No announcement yet.

ATI R600/700 OSS 3D Driver Reaches Gears Milestone

  • Filter
  • Time
  • Show
Clear All
new posts

  • Originally posted by Xheyther View Post
    Thank a lot for your answer you two. If I can continue to ask questions, I wonder why memcpy is that slow and copy from back to front buffer with the gpu is that fast...

    I guess this is due to kernel protection mechanism and difficulties to access the GPU memory from the CPU...
    The GPU is a specialized processor in that regards: it has its own instruction set, different from the CPU one. While the CPU has to copy single words (32, 64 bit words) to copy an entire memory area (like 1280x1024x32 = 41943040 bytes), the GPU has specialized instructions for this, copying (Bridgman: blitting?) bigger blocks for each clock cycle.

    Being another processor from the CPU, the GPU can do this in parallel, allowing the CPU to actually execute your programs, giving a quick answer to your mouse movements in Quake 3.


    • Yep. The CPU also has to go over the PCIE bus to access video memory, while for the GPU the video memory is directly connected.

      If most of the graphics operations were being performed by the CPU then we could make CPU operations go faster by mapping the video memory into the CPU address space differently (with CPU cacheing enabled), which would speed things up considerably -- but even then the CPU would still be a lot slower than the slowest modern GPU we make.

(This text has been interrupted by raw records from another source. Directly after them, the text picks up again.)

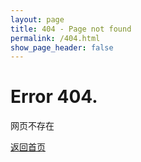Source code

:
 ```yaml
---
layout: page
title: 404 - Page not found
permalink: /404.html
show_page_header: false
---
```



# Error 404. 
网页不存在

 [返回首页](/)
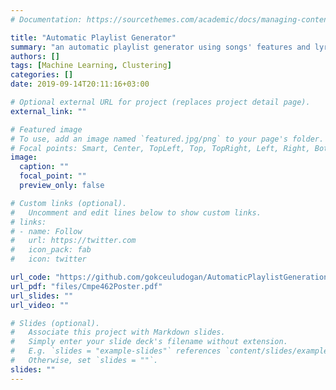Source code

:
 ```yaml
---
# Documentation: https://sourcethemes.com/academic/docs/managing-content/

title: "Automatic Playlist Generator"
summary: "an automatic playlist generator using songs' features and lyrics with the trained dataset or user's liked songs in Spotify"
authors: []
tags: [Machine Learning, Clustering]
categories: []
date: 2019-09-14T20:11:16+03:00

# Optional external URL for project (replaces project detail page).
external_link: ""

# Featured image
# To use, add an image named `featured.jpg/png` to your page's folder.
# Focal points: Smart, Center, TopLeft, Top, TopRight, Left, Right, BottomLeft, Bottom, BottomRight.
image:
  caption: ""
  focal_point: ""
  preview_only: false

# Custom links (optional).
#   Uncomment and edit lines below to show custom links.
# links:
# - name: Follow
#   url: https://twitter.com
#   icon_pack: fab
#   icon: twitter

url_code: "https://github.com/gokceuludogan/AutomaticPlaylistGeneration"
url_pdf: "files/Cmpe462Poster.pdf"
url_slides: ""
url_video: ""

# Slides (optional).
#   Associate this project with Markdown slides.
#   Simply enter your slide deck's filename without extension.
#   E.g. `slides = "example-slides"` references `content/slides/example-slides.md`.
#   Otherwise, set `slides = ""`.
slides: ""
---
```

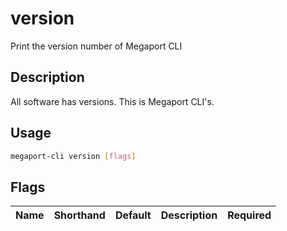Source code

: # version

Print the version number of Megaport CLI

## Description

All software has versions. This is Megaport CLI's.



## Usage

```sh
megaport-cli version [flags]
```







## Flags

| Name | Shorthand | Default | Description | Required |
|------|-----------|---------|-------------|----------|



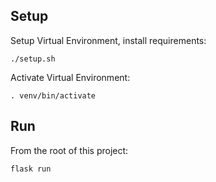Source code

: ## Setup
Setup Virtual Environment, install requirements:
```shell
./setup.sh
```

Activate Virtual Environment:
```shell
. venv/bin/activate
```

## Run
From the root of this project:
```shell
flask run
```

      These days we use the 3D engine for everything, so copying a buffer actually involves :

      - setting up a texture unit to point to the "back" buffer
      - setting up a render target to point to the "front" buffer
      - setting up a "pass-through" vertex shader and a "read a texel, write a pixel" fragment shader
      - disabling depth processing etc..
      - drawing a quad (aka rectangle) or two triangles on the 3D engine
      - flushing everything out to memory
      - setting everything up for the first drawing operation in the back buffer, usually a clear

      There used to be dedicated blitters on the chip, but these days the 3D engine outruns everything so we have been dropping the hardware from newer GPUs.

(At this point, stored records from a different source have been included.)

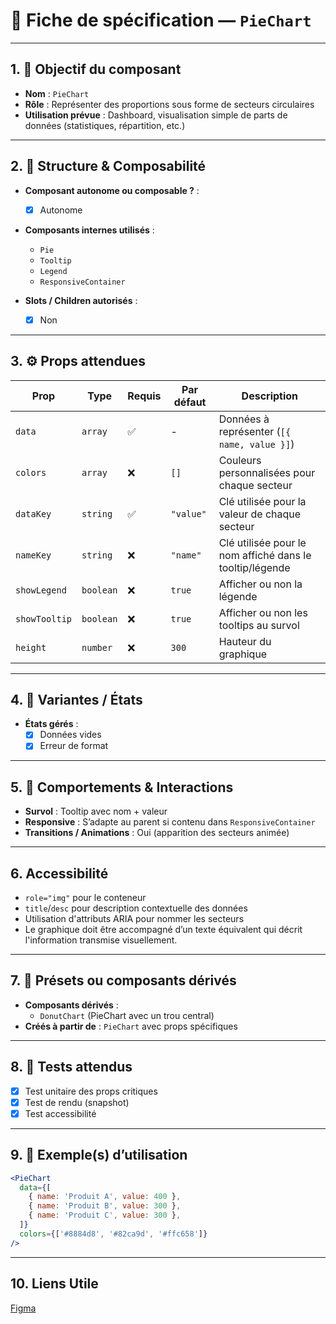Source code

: # 📄 Fiche de spécification — `PieChart`

---

## 1. 🔎 Objectif du composant

- **Nom** : `PieChart`
- **Rôle** : Représenter des proportions sous forme de secteurs circulaires
- **Utilisation prévue** : Dashboard, visualisation simple de parts de données (statistiques, répartition, etc.)

---

## 2. 🧱 Structure & Composabilité

- **Composant autonome ou composable ?** :
    - [x] Autonome

- **Composants internes utilisés** :
    - `Pie`
    - `Tooltip`
    - `Legend`
    - `ResponsiveContainer`

- **Slots / Children autorisés** :
    - [x] Non

---

## 3. ⚙️ Props attendues

| Prop         | Type        | Requis | Par défaut | Description                                                |
|--------------|-------------|--------|------------|------------------------------------------------------------|
| `data`       | `array`     | ✅     | -          | Données à représenter (`[{ name, value }]`)                |
| `colors`     | `array`     | ❌     | `[]`       | Couleurs personnalisées pour chaque secteur                |
| `dataKey`    | `string`    | ✅     | `"value"`  | Clé utilisée pour la valeur de chaque secteur              |
| `nameKey`    | `string`    | ❌     | `"name"`   | Clé utilisée pour le nom affiché dans le tooltip/légende   |
| `showLegend` | `boolean`   | ❌     | `true`     | Afficher ou non la légende                                 |
| `showTooltip`| `boolean`   | ❌     | `true`     | Afficher ou non les tooltips au survol                    |
| `height`     | `number`    | ❌     | `300`      | Hauteur du graphique                                       |

---

## 4. 🎨 Variantes / États


- **États gérés** :
    - [x] Données vides
    - [x] Erreur de format

---

## 5. 🧪 Comportements & Interactions

- **Survol** : Tooltip avec nom + valeur
- **Responsive** : S’adapte au parent si contenu dans `ResponsiveContainer`
- **Transitions / Animations** : Oui (apparition des secteurs animée)

---

## 6. Accessibilité

- `role="img"` pour le conteneur
- `title`/`desc` pour description contextuelle des données
- Utilisation d'attributs ARIA pour nommer les secteurs
- Le graphique doit être accompagné d’un texte équivalent qui décrit l'information transmise visuellement.

---

## 7. 🧩 Présets ou composants dérivés

- **Composants dérivés** :
    - `DonutChart` (PieChart avec un trou central)
- **Créés à partir de** : `PieChart` avec props spécifiques

---

## 8. 🧪 Tests attendus

- [x] Test unitaire des props critiques
- [x] Test de rendu (snapshot)
- [x] Test accessibilité

---

## 9. 📐 Exemple(s) d’utilisation

```jsx
<PieChart
  data={[
    { name: 'Produit A', value: 400 },
    { name: 'Produit B', value: 300 },
    { name: 'Produit C', value: 300 },
  ]}
  colors={['#8884d8', '#82ca9d', '#ffc658']}
/>
```
---

## 10. Liens Utile
[Figma](https://www.figma.com/design/BE2sfEyiN6lmoEw5l9kXY4/Design-system-V.2?node-id=1538-270726&m=dev)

      By the way, the above sequence is also at the heart of GPGPU processing, except a texture unit points to each array of input data, the render target(s) point to the output arrays, and the fragment shader program does the actual computation for each element of the output array (aka pixel).
      Last edited by bridgman; 08-03-2009, 05:14 AM.


      • Thanks Bridgman, that's enlightening.

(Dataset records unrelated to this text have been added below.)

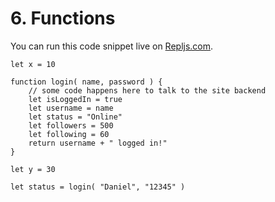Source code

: # 6. Functions

You can run this code snippet live on [Repljs.com](https://repljs.com/cadin/Moh-tyzRg).

```
let x = 10

function login( name, password ) {
    // some code happens here to talk to the site backend
    let isLoggedIn = true
    let username = name
    let status = "Online"
    let followers = 500
    let following = 60
    return username + " logged in!"
}

let y = 30

let status = login( "Daniel", "12345" )
```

        • Originally posted by Kano View Post
          I have a script that can update Nvidia drivers just fine. No big deal to do so and current drivers work for me. I could go back too with the script. What distro do you use?
          It's a little bit OT but, the script won't help if the driver is crap and don't show anything on the screen. Have had this last with the 185 driver from nvidia and some Quadro-cards. The install itself works fine. But that's useless if the driver won't work.


          • Thanks Loris & Bridgman.


            • @PuckPoltergeist

              When you use Kanotix you can boot with


              as extra boot option, then you land in text mode and can run the script with any option like -v3 (for 173.xx) or -vs (for special) drivers if the default does not work. Absolutely no problem to find a working driver even if a driver crashes.


              • Originally posted by Kano View Post
                Absolutely no problem to find a working driver even if a driver crashes.
                Hell, nVidia is great! SCNR


                • So how long will it take to change this 'memcpy'? Is this a simple task or will this take some time?


                  • 1500 fps with RadeonHD 3200

                    I am getting 1500 fps with the latest git radeonhd driver and mesa and 2.6.31 kernel on RadeonHD 3200 which is RV610.

                    Colors and all and no flickering. Yay

                    I tried to run Penumbra but got a shader compilation error )

                    Gotta love gentoo

                    Keep up the good work! I bought a standalone ATI video card and then 780G motherboard specifically because I got tired of binary blobs. And I will support ATI in the future.



                    • Originally posted by Boerkel View Post
                      So how long will it take to change this 'memcpy'? Is this a simple task or will this take some time?
                      It's not trivial if that's what you mean. It's entirely different than what was done in previous chips, then again, it's also similar to what's done in EXA for the same chips. Then again, implementation might be untrivial since it's not obviously a good idea to put the whole state setup for the 3D engine in the kernel. Sounds to me like a good old place of having a developer sit down (for quite some time) and think what's the best approach.